Peter Noone back with Herman’s Hermits for Akron show
|Peter Noone, of Herman’s Hermits, returns to Akron Oct. 27 for a show with fellow 1960s’ hitmakers Gary Puckett and the Union Gap and Dennis Tufano, of The Buckinghams.|
|Photo courtesy of Akron Civic Theatre|
“This is Herman’s Hermits biggest year ever, with the most amount of concerts,” he said. “It’s amazing.”
One of those concerts will take place in Akron, as Noone and company are set to perform at ’60s Rock ’N’ Remember Oct. 27 at 4 p.m. at the Akron Civic Theatre, 182 S. Main St. Gary Puckett and the Union Gap (“Young Girl”) and Dennis Tufano, the original singer for The Buckinghams (“Kind of a Drag”), will join Noone and Herman’s Hermits for the show of retro rock.
Noone, who’s played in Akron a few times since outdoor venue Lock 3 Park opened next door to the Civic, said he’s looking forward to playing in the theater.
“Akron has always had loads of people outside,” he said. “Now they’re taking it inside. Our show is much better inside — we can have more fun with the audience and they can get closer. We have loads of fans from around the area.”
Manchester, England-born Noone has been entertaining audiences since he was a child, first appearing on the British soap “Coronation Street.” As a teenager, he became internationally known as the singer for Herman’s Hermits, selling 60 million records, with hits like “I’m Into Something Good,” “Mrs. Brown, You’ve Got a Lovely Daughter,” “I’m Henry the VIII, I Am” and “There’s a Kind of Hush.”
The Akron audience can expect to hear those songs and more, Noone said.
“We do all the big American hits in every show,” he said. “I think that’s what people pay to see. They’re all big hits, so I have to do them all. I enjoy doing them all.”
Of his songs, he said he loves performing “I’m Into Something Good” the most, and he begins each show with it because of its positivity.
“It’s a great way to start a show,” he said. “When I sing it, I can remember being 16 in the studio and recording with my friends. We were supposed to be at school that day. It was the first record I ever made and I really remember it.”
The fact that he survived and thrived in his career despite starting so young hasn’t been lost on him.
“When I see all these child stars falling apart, it’s so sad,” he said. “I wonder why that didn’t happen to me. Probably I think I was maybe overeducated for the position, first of all. And I had so much responsibility. We had a van, and I had to drive it sometimes because I was the only one who didn’t drink.”

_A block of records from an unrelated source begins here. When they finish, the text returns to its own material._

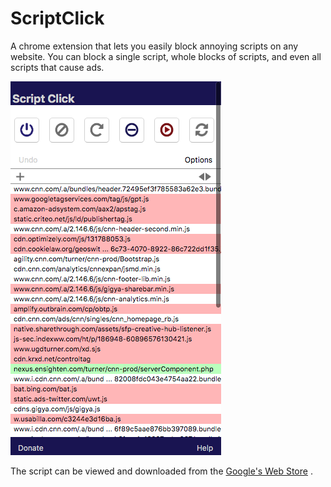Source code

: # ScriptClick

A chrome extension that lets you easily block annoying scripts on any website. You can block a single script, whole blocks of scripts, and even all scripts that cause ads.

![](imgs/ScreenShot1.png)

The script can be viewed and downloaded from the [Google's Web Store](https://chrome.google.com/webstore/detail/script-click/eocpambiehlnlcelcmciakdpgkfhkpoh) .
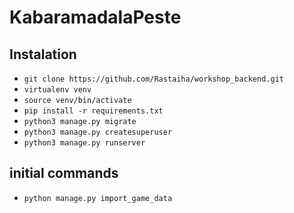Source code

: # KabaramadalaPeste

## Instalation

- `git clone https://github.com/Rastaiha/workshop_backend.git`
- `virtualenv venv`
- `source venv/bin/activate`
- `pip install -r requirements.txt`
- `python3 manage.py migrate`
- `python3 manage.py createsuperuser`
- `python3 manage.py runserver`


## initial commands

- `python manage.py import_game_data`

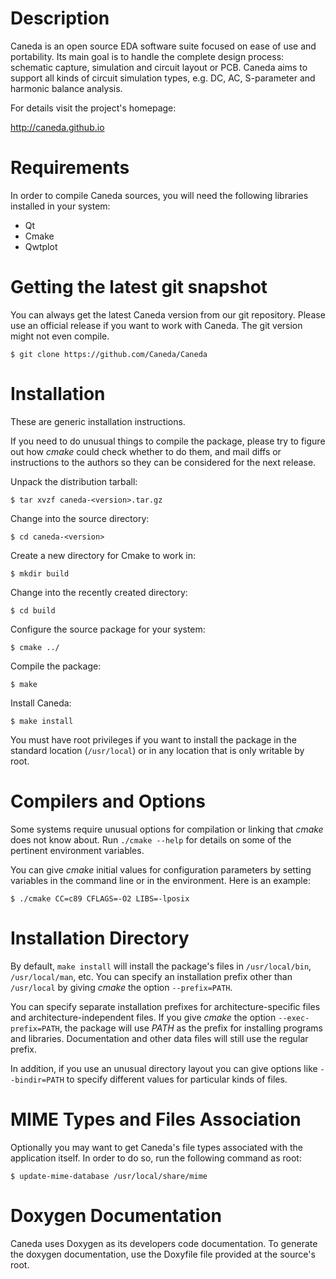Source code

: Description
===========

Caneda is an open source EDA software suite focused on ease of use and portability. Its main goal is to handle the complete design process: schematic capture, simulation and circuit layout or PCB. Caneda aims to support all kinds of circuit simulation types, e.g. DC, AC, S-parameter and harmonic balance analysis.

For details visit the project's homepage:

http://caneda.github.io


Requirements
============

In order to compile Caneda sources, you will need the following libraries
installed in your system:

  * Qt
  * Cmake
  * Qwtplot


Getting the latest git snapshot
===============================

You can always get the latest Caneda version from our git repository. Please
use an official release if you want to work with Caneda.  The git version might
not even compile.

`$ git clone https://github.com/Caneda/Caneda`


Installation
============

These are generic installation instructions.

If you need to do unusual things to compile the package, please try to figure
out how _cmake_ could check whether to do them, and mail diffs or instructions
to the authors so they can be considered for the next release.

Unpack the distribution tarball:

`$ tar xvzf caneda-<version>.tar.gz`

Change into the source directory:

`$ cd caneda-<version>`

Create a new directory for Cmake to work in:

`$ mkdir build`

Change into the recently created directory:

`$ cd build`

Configure the source package for your system:

`$ cmake ../`

Compile the package:

`$ make`

Install Caneda:

`$ make install`

You must have root privileges if you want to install the package in the
standard location (`/usr/local`) or in any location that is only writable by
root.


Compilers and Options
=====================

Some systems require unusual options for compilation or linking that _cmake_
does not know about.  Run `./cmake --help` for details on some of the pertinent
environment variables.

You can give _cmake_ initial values for configuration parameters by setting
variables in the command line or in the environment.  Here is an example:

`$ ./cmake CC=c89 CFLAGS=-O2 LIBS=-lposix`


Installation Directory
======================

By default, `make install` will install the package's files in
`/usr/local/bin`, `/usr/local/man`, etc.  You can specify an installation
prefix other than `/usr/local` by giving _cmake_ the option `--prefix=PATH`.

You can specify separate installation prefixes for architecture-specific files
and architecture-independent files.  If you give _cmake_ the option
`--exec-prefix=PATH`, the package will use _PATH_ as the prefix for installing
programs and libraries. Documentation and other data files will still use the
regular prefix.

In addition, if you use an unusual directory layout you can give options like
`--bindir=PATH` to specify different values for particular kinds of files.

MIME Types and Files Association
================================
Optionally you may want to get Caneda's file types associated with the application
itself. In order to do so, run the following command as root:

`$ update-mime-database /usr/local/share/mime`


Doxygen Documentation
=====================

Caneda uses Doxygen as its developers code documentation. To generate the
doxygen documentation, use the Doxyfile file provided at the source's root.
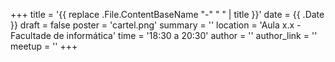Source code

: +++
title = '{{ replace .File.ContentBaseName "-" " " | title }}'
date = {{ .Date }}
draft = false
poster = 'cartel.png'
summary = ''
location = 'Aula x.x - Facultade de informática'
time = '18:30 a 20:30'
author = ''
author_link = ''
meetup = ''
+++
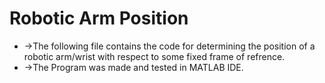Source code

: # Robotic Arm Position
<ul>
 <li>->The following file contains the code for determining the position of a robotic arm/wrist with respect to some fixed frame of refrence.</li>
<li>->The Program was made and tested in MATLAB IDE.</li>
 </ul>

To keep his voice in top shape, he said he had to take care of himself as an athlete would.
“The singer needs to be in bed early because I need to be doing interviews at 6 a.m.,” he said. “I was always kind of a purist.”

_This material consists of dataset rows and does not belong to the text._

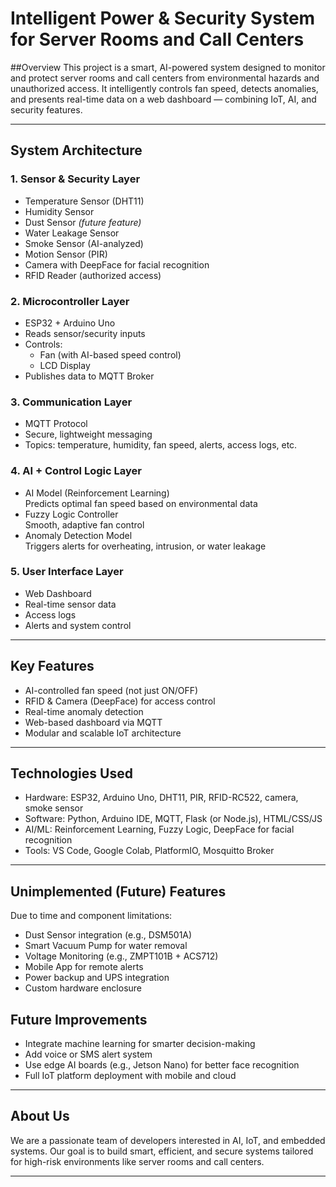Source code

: # Intelligent Power & Security System for Server Rooms and Call Centers

##Overview
This project is a smart, AI-powered system designed to monitor and protect server rooms and call centers from environmental hazards and unauthorized access. It intelligently controls fan speed, detects anomalies, and presents real-time data on a web dashboard — combining IoT, AI, and security features.

---

## System Architecture

### 1. Sensor & Security Layer
-  Temperature Sensor (DHT11)
-  Humidity Sensor
-  Dust Sensor *(future feature)*
-  Water Leakage Sensor
-  Smoke Sensor (AI-analyzed)
-  Motion Sensor (PIR)
-  Camera with DeepFace for facial recognition
-  RFID Reader (authorized access)

### 2. Microcontroller Layer
-  ESP32 + Arduino Uno
- Reads sensor/security inputs
- Controls:
  - Fan (with AI-based speed control)
  - LCD Display
- Publishes data to MQTT Broker

### 3. Communication Layer
-  MQTT Protocol
  - Secure, lightweight messaging
  - Topics: temperature, humidity, fan speed, alerts, access logs, etc.

### 4. AI + Control Logic Layer
-  AI Model (Reinforcement Learning)  
  Predicts optimal fan speed based on environmental data
-  Fuzzy Logic Controller  
  Smooth, adaptive fan control
-  Anomaly Detection Model  
  Triggers alerts for overheating, intrusion, or water leakage

### 5. User Interface Layer
-  Web Dashboard
  - Real-time sensor data
  - Access logs
  - Alerts and system control

---

## Key Features
-  AI-controlled fan speed (not just ON/OFF)
-  RFID & Camera (DeepFace) for access control
-  Real-time anomaly detection
-  Web-based dashboard via MQTT
-  Modular and scalable IoT architecture

---

##  Technologies Used
- Hardware: ESP32, Arduino Uno, DHT11, PIR, RFID-RC522, camera, smoke sensor
- Software: Python, Arduino IDE, MQTT, Flask (or Node.js), HTML/CSS/JS
- AI/ML: Reinforcement Learning, Fuzzy Logic, DeepFace for facial recognition
- Tools: VS Code, Google Colab, PlatformIO, Mosquitto Broker

---

##  Unimplemented (Future) Features
Due to time and component limitations:
-  Dust Sensor integration (e.g., DSM501A)
-  Smart Vacuum Pump for water removal
-  Voltage Monitoring (e.g., ZMPT101B + ACS712)
-  Mobile App for remote alerts
-  Power backup and UPS integration
-  Custom hardware enclosure


##  Future Improvements
- Integrate machine learning for smarter decision-making
- Add voice or SMS alert system
- Use edge AI boards (e.g., Jetson Nano) for better face recognition
- Full IoT platform deployment with mobile and cloud

---

##  About Us
We are a passionate team of developers interested in AI, IoT, and embedded systems. Our goal is to build smart, efficient, and secure systems tailored for high-risk environments like server rooms and call centers.

---
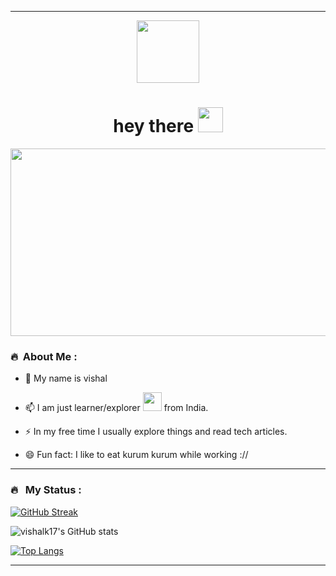 <!--
Hi there 👋


**vishalk17/vishalk17** is a ✨ _special_ ✨ repository because its `README.md` (this file) appears on your GitHub profile.

Here are some ideas to get you started:

- 🔭 I’m currently working on ...
- 🌱 I’m currently learning ...
- 👯 I’m looking to collaborate on ...
- 🤔 I’m looking for help with ...
- 💬 Ask me about ...
- 📫 How to reach me: ...
- 😄 Pronouns: ...
- ⚡ Fun fact: ...
-->

---


<p align="center"><img src="https://media.giphy.com/media/M9gbBd9nbDrOTu1Mqx/giphy.gif" width="100"/></p>
<p align="center">
<h1 align="center">hey there <img src="https://media.giphy.com/media/hvRJCLFzcasrR4ia7z/giphy.gif" width="40"></h1>

<p align="center"><img src="https://media.giphy.com/media/dWesBcTLavkZuG35MI/giphy.gif" width="600" height="300"  /></p>

### 🔥 &nbsp;About Me :


- 🌱 My name is vishal 
- 📫 I am just learner/explorer <img src="https://media.giphy.com/media/WUlplcMpOCEmTGBtBW/giphy.gif" width="30"> from India.

- ⚡ In my free time I usually explore things and read tech articles.
- 😄 Fun fact: I like to eat kurum kurum while working ://
---

### 🔥 &nbsp; My Status :
[![GitHub Streak](http://github-readme-streak-stats.herokuapp.com?user=vishalk17&theme=dark&background=000000)](https://git.io/streak-stats)

![vishalk17's GitHub stats](https://github-readme-stats.vercel.app/api?username=vishalk17&show_icons=true&theme=dark)

[![Top Langs](https://github-readme-stats.vercel.app/api/top-langs/?username=vishalk17&layout=compact&theme=vision-friendly-dark)](https://github.com/anuraghazra/github-readme-stats)

---
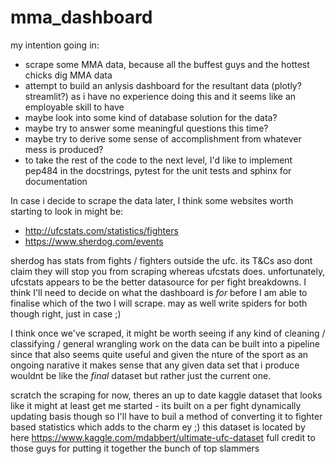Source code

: # mma_dashboard

my intention going in:

- scrape some MMA data, because all the buffest guys and the hottest chicks dig MMA data
- attempt to build an anlysis dashboard for the resultant data (plotly? streamlit?) as i have no experience doing this and it seems like an employable skill to have
- maybe look into some kind of database solution for the data?
- maybe try to answer some meaningful questions this time?
- maybe try to derive some sense of accomplishment from whatever mess is produced?
- to take the rest of the code to the next level, I'd like to implement pep484 in the docstrings, pytest for the unit tests and sphinx for documentation

In case i decide to scrape the data later, I think some websites worth starting to look in might be:

- http://ufcstats.com/statistics/fighters
- https://www.sherdog.com/events 

sherdog has stats from fights / fighters outside the ufc. its T&Cs aso dont claim they will stop you from scraping whereas ufcstats does. unfortunately, ufcstats appears to be the better datasource for per fight breakdowns. I think I'll need to decide on what the dashboard is *for* before I am able to finalise which of the two I will scrape. may as well write spiders for both though right, just in case ;) 

I think once we've scraped, it might be worth seeing if any kind of cleaning / classifying / general wrangling work on the data can be built into a pipeline since that also seems quite useful and given the nture of the sport as an ongoing narative it makes sense that any given data set that i produce wouldnt be like the *final* dataset but rather just the current one.


scratch the scraping for now, theres an up to date kaggle dataset that looks like it might at least get me started - its built on a per fight dynamically updating basis though so I'll have to buil a method of converting it to fighter based statistics which adds to the charm ey ;)
this dataset is located by here https://www.kaggle.com/mdabbert/ultimate-ufc-dataset full credit to those guys for putting it together the bunch of top slammers



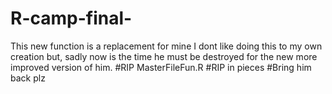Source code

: # R-camp-final-
This new function is a replacement for mine I dont like doing this to my own creation but, sadly now is the time he must be destroyed for the new more improved version of him. #RIP MasterFileFun.R #RIP in pieces #Bring him back plz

Noone said he believes the current state of the music industry is favorable to artists like him and the reason for Herman’s Hermits recent success.

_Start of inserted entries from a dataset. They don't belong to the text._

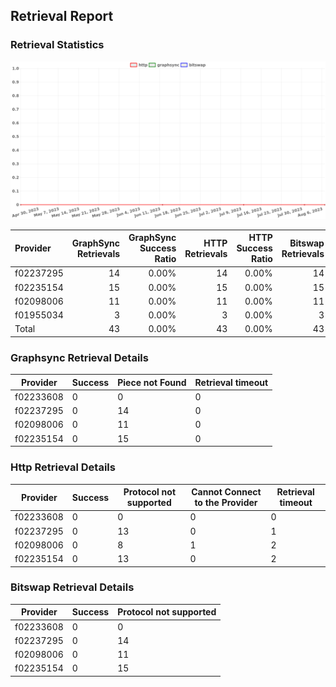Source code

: ## Retrieval Report
### Retrieval Statistics
<img src="https://raw.githubusercontent.com/data-preservation-programs/filplus-checker-assets/main/filecoin-project/filecoin-plus-large-datasets/issues/1485/1691606701618.png"/>

| Provider  | GraphSync Retrievals | GraphSync Success Ratio | HTTP Retrievals | HTTP Success Ratio | Bitswap Retrievals | Bitswap Success Ratio |
| :-------- | -------------------: | ----------------------: | --------------: | -----------------: | -----------------: | --------------------: |
| f02237295 |                   14 |                   0.00% |              14 |              0.00% |                 14 |                 0.00% |
| f02235154 |                   15 |                   0.00% |              15 |              0.00% |                 15 |                 0.00% |
| f02098006 |                   11 |                   0.00% |              11 |              0.00% |                 11 |                 0.00% |
| f01955034 |                    3 |                   0.00% |               3 |              0.00% |                  3 |                 0.00% |
| Total     |                   43 |                   0.00% |              43 |              0.00% |                 43 |                 0.00% |

### Graphsync Retrieval Details
| Provider  | Success | Piece not Found | Retrieval timeout |
| --------- | ------- | --------------- | ----------------- |
| f02233608 | 0       | 0               | 0                 |
| f02237295 | 0       | 14              | 0                 |
| f02098006 | 0       | 11              | 0                 |
| f02235154 | 0       | 15              | 0                 |

### Http Retrieval Details
| Provider  | Success | Protocol not supported | Cannot Connect to the Provider | Retrieval timeout |
| --------- | ------- | ---------------------- | ------------------------------ | ----------------- |
| f02233608 | 0       | 0                      | 0                              | 0                 |
| f02237295 | 0       | 13                     | 0                              | 1                 |
| f02098006 | 0       | 8                      | 1                              | 2                 |
| f02235154 | 0       | 13                     | 0                              | 2                 |

### Bitswap Retrieval Details
| Provider  | Success | Protocol not supported |
| --------- | ------- | ---------------------- |
| f02233608 | 0       | 0                      |
| f02237295 | 0       | 14                     |
| f02098006 | 0       | 11                     |
| f02235154 | 0       | 15                     |
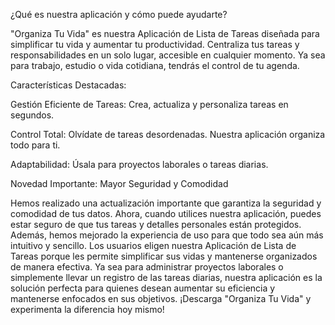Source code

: ¿Qué es nuestra aplicación y cómo puede ayudarte?

"Organiza Tu Vida" es nuestra Aplicación de Lista de Tareas diseñada para simplificar tu vida y aumentar tu productividad. Centraliza tus tareas y responsabilidades en un solo lugar, accesible en cualquier momento. Ya sea para trabajo, estudio o vida cotidiana, tendrás el control de tu agenda.

Características Destacadas:

Gestión Eficiente de Tareas: Crea, actualiza y personaliza tareas en segundos.

Control Total: Olvídate de tareas desordenadas. Nuestra aplicación organiza todo para ti.

Adaptabilidad: Úsala para proyectos laborales o tareas diarias.

Novedad Importante: Mayor Seguridad y Comodidad

Hemos realizado una actualización importante que garantiza la seguridad y comodidad de tus datos. Ahora, cuando utilices nuestra aplicación, puedes estar seguro de que tus tareas y detalles personales están protegidos. Además, hemos mejorado la experiencia de uso para que todo sea aún más intuitivo y sencillo.
Los usuarios eligen nuestra Aplicación de Lista de Tareas porque les permite simplificar sus vidas y mantenerse organizados de manera efectiva. Ya sea para administrar proyectos laborales o simplemente llevar un registro de las tareas diarias, nuestra aplicación es la solución perfecta para quienes desean aumentar su eficiencia y mantenerse enfocados en sus objetivos. ¡Descarga "Organiza Tu Vida" y experimenta la diferencia hoy mismo!
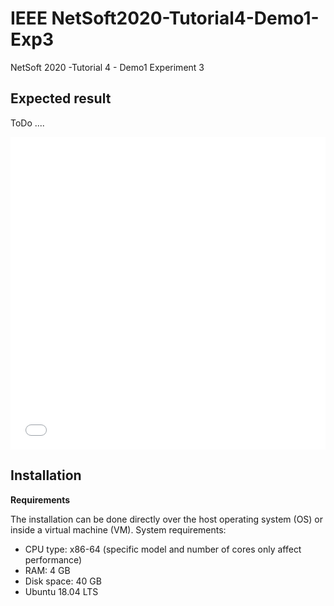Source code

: # IEEE NetSoft2020-Tutorial4-Demo1-Exp3
NetSoft 2020 -Tutorial 4 - Demo1 Experiment 3

## Expected result

ToDo ....
<p align="center">
    <embed src="images/demo1-exp3.pdf" width="100%" height="500"></embed>
</p>

## Installation

**Requirements**

The installation can be done directly over the host operating system (OS) or inside a virtual machine (VM). System requirements:
* CPU type: x86-64 (specific model and number of cores only affect performance)
* RAM: 4 GB
* Disk space: 40 GB
* Ubuntu 18.04 LTS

“More people get more access to my stuff than ever,” he said. “When I was on ‘American Idol’ [he performed on the show in 2007], people heard the song and they went to iTunes and Amazon, and hundreds of thousands of people bought the song that night. The business was owned by the labels, but now it’s owned by the musicians.
“It’s all great,” he added. “I like the fact that all this stuff is accessible in my lifetime.”